──────── RECORDS SUPPLIED ────────
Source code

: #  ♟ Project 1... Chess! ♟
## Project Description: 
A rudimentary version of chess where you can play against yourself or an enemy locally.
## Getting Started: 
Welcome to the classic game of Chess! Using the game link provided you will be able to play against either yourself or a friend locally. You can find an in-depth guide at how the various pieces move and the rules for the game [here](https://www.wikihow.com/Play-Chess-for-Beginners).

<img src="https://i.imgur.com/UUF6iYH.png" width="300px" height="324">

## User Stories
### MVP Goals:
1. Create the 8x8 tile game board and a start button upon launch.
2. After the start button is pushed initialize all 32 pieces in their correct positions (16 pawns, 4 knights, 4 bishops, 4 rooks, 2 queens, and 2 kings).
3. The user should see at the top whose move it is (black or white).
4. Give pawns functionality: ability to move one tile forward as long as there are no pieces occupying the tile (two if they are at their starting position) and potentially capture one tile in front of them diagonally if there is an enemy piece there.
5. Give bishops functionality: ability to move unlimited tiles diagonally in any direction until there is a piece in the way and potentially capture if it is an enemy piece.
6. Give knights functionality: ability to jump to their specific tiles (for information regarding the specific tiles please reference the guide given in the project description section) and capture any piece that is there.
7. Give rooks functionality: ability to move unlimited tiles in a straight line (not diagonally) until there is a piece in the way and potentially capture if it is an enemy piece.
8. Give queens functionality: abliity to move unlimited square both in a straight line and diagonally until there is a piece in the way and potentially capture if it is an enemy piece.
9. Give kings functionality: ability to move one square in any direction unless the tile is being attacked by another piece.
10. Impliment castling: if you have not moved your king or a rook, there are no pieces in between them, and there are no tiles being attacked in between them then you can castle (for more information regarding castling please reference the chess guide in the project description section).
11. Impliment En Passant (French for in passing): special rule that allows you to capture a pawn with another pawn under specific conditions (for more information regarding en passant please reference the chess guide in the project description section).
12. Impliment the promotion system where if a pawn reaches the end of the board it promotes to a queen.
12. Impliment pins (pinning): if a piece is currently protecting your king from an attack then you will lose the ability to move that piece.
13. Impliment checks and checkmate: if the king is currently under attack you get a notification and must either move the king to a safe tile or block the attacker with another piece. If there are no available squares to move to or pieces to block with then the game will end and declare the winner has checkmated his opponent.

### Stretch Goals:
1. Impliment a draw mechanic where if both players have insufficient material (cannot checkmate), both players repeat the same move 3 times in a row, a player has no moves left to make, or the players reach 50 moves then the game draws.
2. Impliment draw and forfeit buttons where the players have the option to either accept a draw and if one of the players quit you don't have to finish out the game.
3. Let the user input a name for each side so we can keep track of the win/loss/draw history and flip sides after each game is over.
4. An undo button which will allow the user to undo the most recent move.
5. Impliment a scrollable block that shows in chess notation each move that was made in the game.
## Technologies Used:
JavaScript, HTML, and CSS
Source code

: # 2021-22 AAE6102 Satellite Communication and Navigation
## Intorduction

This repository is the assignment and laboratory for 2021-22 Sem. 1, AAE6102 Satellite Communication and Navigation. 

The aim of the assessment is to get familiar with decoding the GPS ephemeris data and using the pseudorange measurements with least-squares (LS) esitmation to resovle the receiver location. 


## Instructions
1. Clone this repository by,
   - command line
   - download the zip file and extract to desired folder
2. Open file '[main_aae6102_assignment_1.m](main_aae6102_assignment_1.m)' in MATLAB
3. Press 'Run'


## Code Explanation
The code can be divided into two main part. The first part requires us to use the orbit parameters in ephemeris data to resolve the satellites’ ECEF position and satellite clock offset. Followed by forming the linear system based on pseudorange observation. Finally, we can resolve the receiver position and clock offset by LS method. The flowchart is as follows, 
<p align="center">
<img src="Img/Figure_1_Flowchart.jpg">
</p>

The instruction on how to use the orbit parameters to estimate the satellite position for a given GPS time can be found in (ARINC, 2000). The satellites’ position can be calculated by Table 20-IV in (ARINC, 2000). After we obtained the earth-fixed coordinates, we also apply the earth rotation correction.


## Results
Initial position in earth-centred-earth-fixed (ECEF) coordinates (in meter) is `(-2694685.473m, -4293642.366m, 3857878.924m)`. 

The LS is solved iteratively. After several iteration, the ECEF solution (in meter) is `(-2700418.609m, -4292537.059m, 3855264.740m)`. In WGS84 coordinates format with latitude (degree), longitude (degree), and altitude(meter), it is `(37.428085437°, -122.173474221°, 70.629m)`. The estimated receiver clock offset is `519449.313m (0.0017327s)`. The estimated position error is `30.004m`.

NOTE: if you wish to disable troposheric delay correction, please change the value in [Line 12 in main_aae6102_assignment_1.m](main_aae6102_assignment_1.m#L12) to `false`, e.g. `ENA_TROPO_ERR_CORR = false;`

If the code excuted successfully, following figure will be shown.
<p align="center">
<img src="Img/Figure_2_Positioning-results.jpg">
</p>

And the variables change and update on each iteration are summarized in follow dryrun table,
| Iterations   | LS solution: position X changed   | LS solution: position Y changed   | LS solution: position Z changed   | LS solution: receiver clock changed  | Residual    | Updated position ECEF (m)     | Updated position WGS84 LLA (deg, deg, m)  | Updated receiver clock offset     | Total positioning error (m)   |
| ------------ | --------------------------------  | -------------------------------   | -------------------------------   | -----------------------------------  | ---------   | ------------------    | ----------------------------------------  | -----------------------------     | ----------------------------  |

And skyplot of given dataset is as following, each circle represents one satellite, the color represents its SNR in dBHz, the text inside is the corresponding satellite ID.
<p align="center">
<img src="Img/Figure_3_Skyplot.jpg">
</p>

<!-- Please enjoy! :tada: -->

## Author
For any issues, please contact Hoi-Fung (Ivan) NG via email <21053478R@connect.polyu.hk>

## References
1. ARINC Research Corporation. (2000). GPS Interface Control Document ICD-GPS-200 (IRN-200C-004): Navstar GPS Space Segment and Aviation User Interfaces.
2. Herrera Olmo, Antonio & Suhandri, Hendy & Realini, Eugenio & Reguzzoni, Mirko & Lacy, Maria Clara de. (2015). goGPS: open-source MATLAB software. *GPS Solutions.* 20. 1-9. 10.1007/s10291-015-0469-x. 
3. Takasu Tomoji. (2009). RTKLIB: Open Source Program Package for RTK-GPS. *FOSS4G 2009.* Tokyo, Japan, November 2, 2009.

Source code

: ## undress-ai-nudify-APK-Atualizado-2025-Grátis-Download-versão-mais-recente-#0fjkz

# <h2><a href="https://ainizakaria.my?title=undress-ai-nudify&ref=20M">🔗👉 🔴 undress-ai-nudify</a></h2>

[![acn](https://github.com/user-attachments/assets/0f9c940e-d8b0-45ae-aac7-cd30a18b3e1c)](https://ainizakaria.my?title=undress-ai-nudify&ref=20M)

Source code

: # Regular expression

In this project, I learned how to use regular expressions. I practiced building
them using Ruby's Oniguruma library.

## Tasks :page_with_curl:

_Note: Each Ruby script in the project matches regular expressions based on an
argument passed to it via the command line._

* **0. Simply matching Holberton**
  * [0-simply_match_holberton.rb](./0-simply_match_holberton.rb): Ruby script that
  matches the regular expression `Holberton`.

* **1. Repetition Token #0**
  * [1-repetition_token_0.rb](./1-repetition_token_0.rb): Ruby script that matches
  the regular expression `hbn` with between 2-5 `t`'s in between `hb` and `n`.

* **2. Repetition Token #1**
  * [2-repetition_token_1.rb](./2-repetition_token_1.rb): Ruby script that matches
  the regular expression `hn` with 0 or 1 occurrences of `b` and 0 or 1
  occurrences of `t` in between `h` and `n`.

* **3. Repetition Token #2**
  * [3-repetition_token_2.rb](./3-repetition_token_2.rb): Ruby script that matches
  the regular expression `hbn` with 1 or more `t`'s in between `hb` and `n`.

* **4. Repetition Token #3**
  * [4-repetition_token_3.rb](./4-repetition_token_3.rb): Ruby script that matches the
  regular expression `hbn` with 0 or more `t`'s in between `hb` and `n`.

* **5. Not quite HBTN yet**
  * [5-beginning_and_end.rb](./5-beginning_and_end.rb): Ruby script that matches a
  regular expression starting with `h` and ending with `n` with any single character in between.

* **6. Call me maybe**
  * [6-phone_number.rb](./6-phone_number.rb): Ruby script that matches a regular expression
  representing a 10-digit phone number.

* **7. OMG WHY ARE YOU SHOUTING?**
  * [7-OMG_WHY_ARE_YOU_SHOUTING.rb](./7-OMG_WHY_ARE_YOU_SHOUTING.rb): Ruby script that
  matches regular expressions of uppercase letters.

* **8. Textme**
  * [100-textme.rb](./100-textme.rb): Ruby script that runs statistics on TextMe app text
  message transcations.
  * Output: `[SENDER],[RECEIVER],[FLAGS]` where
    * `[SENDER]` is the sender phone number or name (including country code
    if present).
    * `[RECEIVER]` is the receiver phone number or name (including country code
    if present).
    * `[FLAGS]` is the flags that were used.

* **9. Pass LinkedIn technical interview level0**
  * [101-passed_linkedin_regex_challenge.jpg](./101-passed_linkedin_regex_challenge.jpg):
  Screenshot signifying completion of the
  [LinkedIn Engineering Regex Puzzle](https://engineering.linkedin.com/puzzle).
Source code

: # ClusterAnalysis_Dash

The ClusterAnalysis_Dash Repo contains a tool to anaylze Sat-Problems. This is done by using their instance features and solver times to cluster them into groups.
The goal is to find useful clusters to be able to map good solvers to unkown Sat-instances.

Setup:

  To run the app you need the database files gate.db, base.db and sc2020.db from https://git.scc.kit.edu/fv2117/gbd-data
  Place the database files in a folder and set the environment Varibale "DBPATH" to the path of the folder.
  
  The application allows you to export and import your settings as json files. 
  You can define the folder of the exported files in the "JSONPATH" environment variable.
────────
Reproduce exactly the entries above, limited to the lines from the one with "2. After the" through the one with "7. Give rooks", both included.

2. After the start button is pushed initialize all 32 pieces in their correct positions (16 pawns, 4 knights, 4 bishops, 4 rooks, 2 queens, and 2 kings).
3. The user should see at the top whose move it is (black or white).
4. Give pawns functionality: ability to move one tile forward as long as there are no pieces occupying the tile (two if they are at their starting position) and potentially capture one tile in front of them diagonally if there is an enemy piece there.
5. Give bishops functionality: ability to move unlimited tiles diagonally in any direction until there is a piece in the way and potentially capture if it is an enemy piece.
6. Give knights functionality: ability to jump to their specific tiles (for information regarding the specific tiles please reference the guide given in the project description section) and capture any piece that is there.
7. Give rooks functionality: ability to move unlimited tiles in a straight line (not diagonally) until there is a piece in the way and potentially capture if it is an enemy piece.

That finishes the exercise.